Do you want your (Plague marines?) to match to the reds of the world eaters? If thats the case you could use scab red devlan mud and boltgun round the edges to try and show decay, and cracking of the outer ceremite, paint obviously decayed bits orange/ brown, Just an idea I have no idea if it would work


----------



## Nicholas Hadrian (Mar 20, 2011)

Really there are no specific Nurgle colors, there are only states of decay. But you want a Nurgle themed army, I say go for broke and try the Death Guard


----------



## bitsandkits (Mar 18, 2008)

nurgle is a difficult colour pallette to get right, its much paler than most people are used to painting, its very bland and you have to almost paint badly, or you can try to simply rust up or add decay and age to normal marine colours.

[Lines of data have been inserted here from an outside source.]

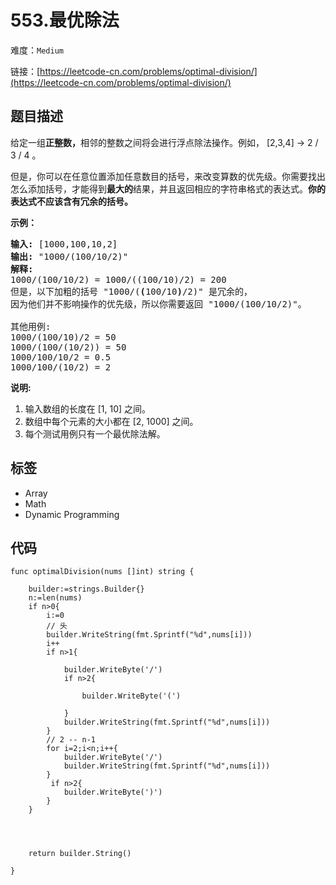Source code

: # 553.最优除法

难度：`Medium`

 链接：[https://leetcode-cn.com/problems/optimal-division/](https://leetcode-cn.com/problems/optimal-division/)

## 题目描述

<p>给定一组<strong>正整数，</strong>相邻的整数之间将会进行浮点除法操作。例如，&nbsp;[2,3,4] -&gt; 2 / 3 / 4 。</p>

<p>但是，你可以在任意位置添加任意数目的括号，来改变算数的优先级。你需要找出怎么添加括号，才能得到<strong>最大的</strong>结果，并且返回相应的字符串格式的表达式。<strong>你的表达式不应该含有冗余的括号。</strong></p>

<p><strong>示例：</strong></p>

<pre>
<strong>输入:</strong> [1000,100,10,2]
<strong>输出:</strong> &quot;1000/(100/10/2)&quot;
<strong>解释:</strong>
1000/(100/10/2) = 1000/((100/10)/2) = 200
但是，以下加粗的括号 &quot;1000/(<strong>(</strong>100/10<strong>)</strong>/2)&quot; 是冗余的，
因为他们并不影响操作的优先级，所以你需要返回 &quot;1000/(100/10/2)&quot;。

其他用例:
1000/(100/10)/2 = 50
1000/(100/(10/2)) = 50
1000/100/10/2 = 0.5
1000/100/(10/2) = 2
</pre>

<p><strong>说明:</strong></p>

<ol>
	<li>输入数组的长度在 [1, 10] 之间。</li>
	<li>数组中每个元素的大小都在 [2, 1000] 之间。</li>
	<li>每个测试用例只有一个最优除法解。</li>
</ol>

## 标签

 - Array 
 - Math 
 - Dynamic Programming 

## 代码

```golang
func optimalDivision(nums []int) string {

    builder:=strings.Builder{}
    n:=len(nums)
    if n>0{
        i:=0
        // 头
        builder.WriteString(fmt.Sprintf("%d",nums[i]))
        i++
        if n>1{
           
            builder.WriteByte('/')
            if n>2{

                builder.WriteByte('(')
                
            }
            builder.WriteString(fmt.Sprintf("%d",nums[i]))
        }
        // 2 -- n-1
        for i=2;i<n;i++{
            builder.WriteByte('/')
            builder.WriteString(fmt.Sprintf("%d",nums[i]))
        }
         if n>2{
            builder.WriteByte(')')
        }
    }
        
       

    
    return builder.String()

}
```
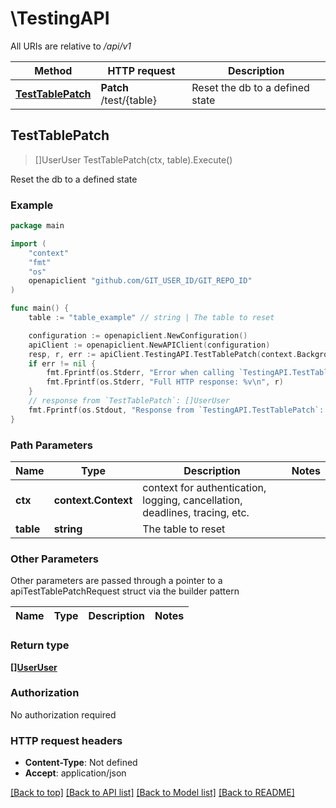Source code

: # \TestingAPI

All URIs are relative to */api/v1*

Method | HTTP request | Description
------------- | ------------- | -------------
[**TestTablePatch**](TestingAPI.md#TestTablePatch) | **Patch** /test/{table} | Reset the db to a defined state



## TestTablePatch

> []UserUser TestTablePatch(ctx, table).Execute()

Reset the db to a defined state



### Example

```go
package main

import (
	"context"
	"fmt"
	"os"
	openapiclient "github.com/GIT_USER_ID/GIT_REPO_ID"
)

func main() {
	table := "table_example" // string | The table to reset

	configuration := openapiclient.NewConfiguration()
	apiClient := openapiclient.NewAPIClient(configuration)
	resp, r, err := apiClient.TestingAPI.TestTablePatch(context.Background(), table).Execute()
	if err != nil {
		fmt.Fprintf(os.Stderr, "Error when calling `TestingAPI.TestTablePatch``: %v\n", err)
		fmt.Fprintf(os.Stderr, "Full HTTP response: %v\n", r)
	}
	// response from `TestTablePatch`: []UserUser
	fmt.Fprintf(os.Stdout, "Response from `TestingAPI.TestTablePatch`: %v\n", resp)
}
```

### Path Parameters


Name | Type | Description  | Notes
------------- | ------------- | ------------- | -------------
**ctx** | **context.Context** | context for authentication, logging, cancellation, deadlines, tracing, etc.
**table** | **string** | The table to reset | 

### Other Parameters

Other parameters are passed through a pointer to a apiTestTablePatchRequest struct via the builder pattern


Name | Type | Description  | Notes
------------- | ------------- | ------------- | -------------


### Return type

[**[]UserUser**](UserUser.md)

### Authorization

No authorization required

### HTTP request headers

- **Content-Type**: Not defined
- **Accept**: application/json

[[Back to top]](#) [[Back to API list]](../README.md#documentation-for-api-endpoints)
[[Back to Model list]](../README.md#documentation-for-models)
[[Back to README]](../README.md)

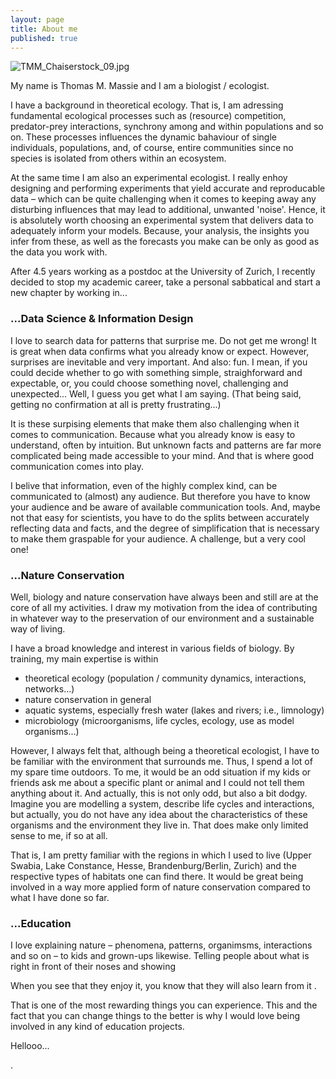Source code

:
```yaml
---
layout: page
title: About me
published: true
---
```

![TMM_Chaiserstock_09.jpg]({{site.baseurl}}/img/TMM_Chaiserstock_09.jpg)

My name is Thomas M. Massie and I am a biologist / ecologist.

I have a background in theoretical ecology. That is, I am adressing fundamental ecological processes such as (resource) competition, predator-prey interactions, synchrony among and within populations and so on. These processes influences the dynamic bahaviour of single individuals, populations, and, of course, entire communities since no species is isolated from others within an ecosystem.  

At the same time I am also an experimental ecologist. I really enhoy designing and performing experiments that yield accurate and reproducable data – which can be quite challenging when it comes to keeping away any disturbing influences that may lead to additional, unwanted 'noise'. Hence, it is absolutely worth choosing an experimental system that delivers data to adequately inform your models. Because, your analysis, the insights you infer from these, as well as the forecasts you make can be only as good as the data you work with.  

After 4.5 years working as a postdoc at the University of Zurich, I recently decided to stop my academic career, take a personal sabbatical and start a new chapter by working in...


### ...Data Science & Information Design

I love to search data for patterns that surprise me. Do not get me wrong! It is great when data confirms what you already know or expect. However, surprises are inevitable and very important. And also: fun. I mean, if you could decide whether to go with something simple, straighforward and expectable, or, you could choose something novel, challenging and unexpected... Well, I guess you get what I am saying. (That being said, getting no confirmation at all is pretty frustrating...)  

It is these surpising elements that make them also challenging when it comes to communication. Because what you already know is easy to understand, often by intuition. But unknown facts and patterns are far more complicated being made accessible to your mind. And that is where good communication comes into play.  

I belive that information, even of the highly complex kind, can be communicated to (almost) any audience. But therefore you have to know your audience and be aware of available communication tools. And, maybe not that easy for scientists, you have to do the splits between accurately reflecting data and facts, and the degree of simplification that is necessary to make them graspable for your audience. A challenge, but a very cool one!


### ...Nature Conservation

Well, biology and nature conservation have always been and still are at the core of all my activities. I draw my motivation from the idea of contributing in whatever way to the preservation of our environment and a sustainable way of living.

I have a broad knowledge and interest in various fields of biology. By training, my main expertise is within
  * theoretical ecology (population / community dynamics, interactions, networks...)
  * nature conservation in general
  * aquatic systems, especially fresh water (lakes and rivers; i.e., limnology)
  * microbiology (microorganisms, life cycles, ecology, use as model organisms...)

However, I always felt that, although being a theoretical ecologist, I have to be familiar with the environment that surrounds me. Thus, I spend a lot of my spare time outdoors. To me, it would be an odd situation if my kids or friends ask me about a specific plant or animal and I could not tell them anything about it. And actually, this is not only odd, but also a bit dodgy. Imagine you are modelling a system, describe life cycles and interactions, but actually, you do not have any idea about the characteristics of these organisms and the environment they live in. That does make only limited sense to me, if so at all.

That is, I am pretty familiar with the regions in which I used to live (Upper Swabia, Lake Constance, Hesse, Brandenburg/Berlin, Zurich) and the respective types of habitats one can find there. It would be great being involved in a way more applied form of nature conservation compared to what I have done so far.


### ...Education

I love explaining nature – phenomena, patterns, organimsms, interactions and so on – to kids and grown-ups likewise. Telling people about what is right in front of their noses and showing

When you see that they enjoy it, you know that they will also learn from it .  

That is one of the most rewarding things you can experience. This and the fact that you can change things to the better is why I would love being involved in any kind of education projects.


Hellooo...






.
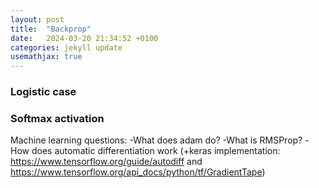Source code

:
 ```yaml
---
layout: post
title:  "Backprop"
date:   2024-03-20 21:34:52 +0100
categories: jekyll update
usemathjax: true
---
```

### Logistic case

### Softmax activation

Machine learning questions:
-What does adam do?
-What is RMSProp?
-How does automatic differentiation work (+keras implementation: https://www.tensorflow.org/guide/autodiff  and  https://www.tensorflow.org/api_docs/python/tf/GradientTape)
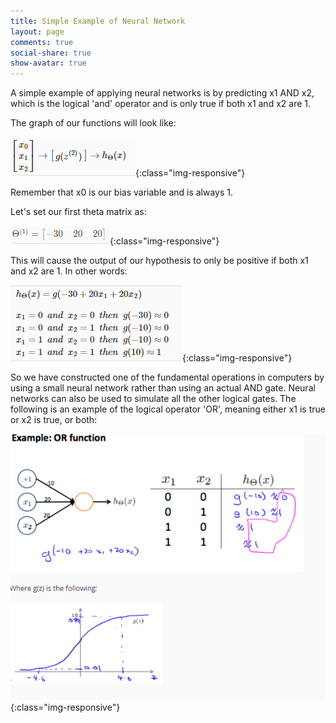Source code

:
 ```yaml
---
title: Simple Example of Neural Network
layout: page
comments: true
social-share: true
show-avatar: true
---
```


A simple example of applying neural networks is by predicting x1 AND x2, which is the logical 'and' operator and is only true if both x1 and x2 are 1.

The graph of our functions will look like:
 
![Graph_function](/graph_fun.png){:class="img-responsive"}

Remember that x0 is our bias variable and is always 1.

Let's set our first theta matrix as:

![Theta_matrix](/first_theta_matrix.png){:class="img-responsive"}

This will cause the output of our hypothesis to only be positive if both x1 and x2  are 1. In other words:

![Hypothesis](/hypothesis.png){:class="img-responsive"}

So we have constructed one of the fundamental operations in computers by using a small neural network rather than using an actual AND gate. Neural networks can also be used to simulate all the other logical gates. The following is an example of the logical operator 'OR', meaning either x1  is true or x2 is true, or both:

![OR_Function](/OR_function.png){:class="img-responsive"}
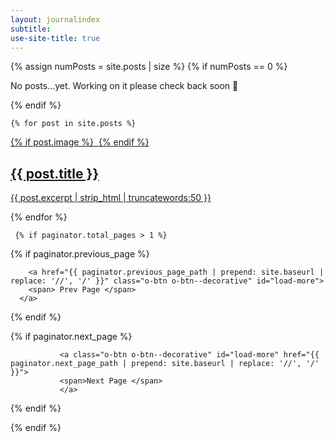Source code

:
 ```yaml
---
layout: journalindex
subtitle:
use-site-title: true
---
```

<div class="c-post-list">


  <div class="c-post-list__posts c-post-list__posts--beta" style="border-top: none;">
{% assign numPosts = site.posts | size %}
{% if numPosts == 0 %}
    <p>No posts...yet. Working on it please check back soon 🙂 </p>
{% endif %}


    {% for post in site.posts %}

  <a class="c-post-list__post" href="{{ post.url | prepend: site.baseurl }}" title="">
       {% if post.image %}
        <img
          src="{{ post.image }}"
          alt=""
          data-aos="grayscale">
        {% endif %}
        <h2 class="">{{ post.title }}</h2>
             <span><p>{{ post.excerpt | strip_html | truncatewords:50 }}  </p></span>
</a>



  {% endfor %}



     {% if paginator.total_pages > 1 %}
<div class="dev-readmore">
    {% if paginator.previous_page %}

        <a href="{{ paginator.previous_page_path | prepend: site.baseurl | replace: '//', '/' }}" class="o-btn o-btn--decorative" id="load-more">
        <span> Prev Page </span>
      </a>
  {% endif %}

  {% if paginator.next_page %}

               <a class="o-btn o-btn--decorative" id="load-more" href="{{ paginator.next_page_path | prepend: site.baseurl | replace: '//', '/' }}">
               <span>Next Page </span>
               </a>
  {% endif %}
</div>
{% endif %}

  </div>


</div>
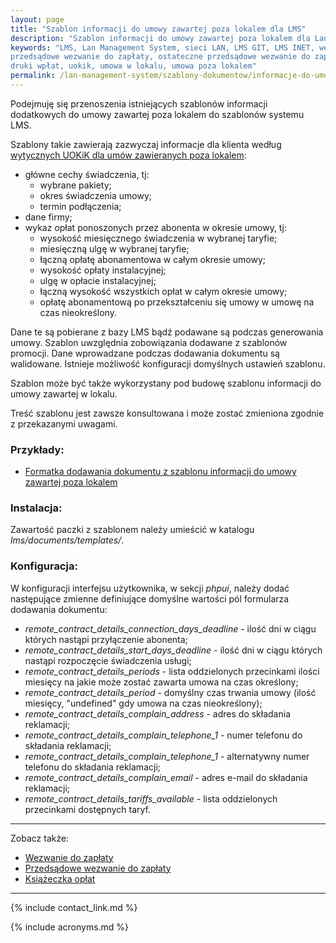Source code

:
 ```yaml
---
layout: page
title: "Szablon informacji do umowy zawartej poza lokalem dla LMS"
description: "Szablon informacji do umowy zawartej poza lokalem dla Lan Management System"
keywords: "LMS, Lan Management System, sieci LAN, LMS GIT, LMS INET, wezwanie do zapłaty,
przedsądowe wezwanie do zapłaty, ostateczne przedsądowe wezwanie do zapłaty,
druki wpłat, uokik, umowa w lokalu, umowa poza lokalem"
permalink: /lan-management-system/szablony-dokumentow/informacje-do-umowy-zawartej-poza-lokalem/
---
```


Podejmuję się przenoszenia istniejących szablonów informacji dodatkowych 
do umowy zawartej poza lokalem do szablonów systemu LMS.

Szablony takie zawierają zazwyczaj informacje dla klienta według 
[wytycznych UOKiK dla umów zawieranych poza lokalem](https://uokik.gov.pl/faq_umowy_zawierane_na_odleglosc.php#f1255):

 * główne cechy świadczenia, tj:
    * wybrane pakiety;
    * okres świadczenia umowy;
    * termin podłączenia;
 * dane firmy;
 * wykaz opłat ponoszonych przez abonenta w okresie umowy, tj:
   * wysokość miesięcznego świadczenia w wybranej taryfie;
   * miesięczną ulgę w wybranej taryfie;
   * łączną opłatę abonamentowa w całym okresie umowy;
   * wysokość opłaty instalacyjnej;
   * ulgę w opłacie instalacyjnej;
   * łączną wysokość wszystkich opłat w całym okresie umowy;
   * opłatę abonamentową po przekształceniu się umowy w umowę na czas nieokreślony.

Dane te są pobierane z bazy LMS bądź podawane są podczas generowania umowy. 
Szablon uwzględnia zobowiązania dodawane z szablonów promocji. Dane wprowadzane 
podczas dodawania dokumentu są walidowane. Istnieje możliwość konfiguracji 
domyślnych ustawień szablonu.

Szablon może być także wykorzystany pod budowę szablonu informacji do umowy zawartej
w lokalu.

Treść szablonu jest zawsze konsultowana i może zostać zmieniona zgodnie z przekazanymi
uwagami.

### Przykłady:

 * [Formatka dodawania dokumentu z szablonu informacji do umowy zawartej poza lokalem](http://lion.net.pl/img/szablony_dokumentow/informacje_do_umowy_zawartej_poza_lokalem.png)

### Instalacja:

Zawartość paczki z szablonem należy umieścić w katalogu *lms/documents/templates/*.

### Konfiguracja:

W konfiguracji interfejsu użytkownika, w sekcji *phpui*, należy dodać 
następujące zmienne definiujące domyślne wartości pól formularza dodawania
dokumentu:

 * *remote_contract_details_connection_days_deadline* - ilość dni w ciągu których nastąpi przyłączenie abonenta;
 * *remote_contract_details_start_days_deadline* - ilość dni w ciągu których nastąpi rozpoczęcie świadczenia usługi;
 * *remote_contract_details_periods* - lista oddzielonych przecinkami ilości miesięcy na jakie może zostać zawarta umowa na czas określony;
 * *remote_contract_details_period* - domyślny czas trwania umowy (ilość miesięcy, "undefined" gdy umowa na czas nieokreślony);
 * *remote_contract_details_complain_address* - adres do składania reklamacji;
 * *remote_contract_details_complain_telephone_1* - numer telefonu do składania reklamacji;
 * *remote_contract_details_complain_telephone_1* - alternatywny numer telefonu do składania reklamacji;
 * *remote_contract_details_complain_email* - adres e-mail do składania reklamacji;
 * *remote_contract_details_tariffs_available* - lista oddzielonych przecinkami dostępnych taryf.


* * *

Zobacz także:

 * [Wezwanie do zapłaty](../wezwanie-do-zaplaty)
 * [Przedsądowe wezwanie do zapłaty](../przedsadowe-wezwanie-do-zaplaty)
 * [Książeczka opłat](../ksiazeczka-oplat)

* * *

{% include contact_link.md %}

{% include acronyms.md %}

I generally paint very bright and vibrant or bright armies so i struggle with nurgle even though its the chaos power im most fond of.


----------



## yanlou (Aug 17, 2008)

If Nurgle is new to you, the best bet is staying with the greens, start of with a dark green ( i start with Dark Angels Green) then slowely build up later and later greens, till you happy with it, for any flesh i use Rotting Flesh washed with Devlan Mud a also some reds and purples to add discolour, then i highlight with Rotting Flesh agin and slowly lighten up the highights till happy.


----------



## Nicholas Hadrian (Mar 20, 2011)

Well I personally am doing comission work for a guy who wants Nurgle themed Flawless Host plague marines (I know, Slanesshi and Nurglites?) I start off with some bleached bone and gradually make it look more filthy and dark with lots of sucessive washes.


----------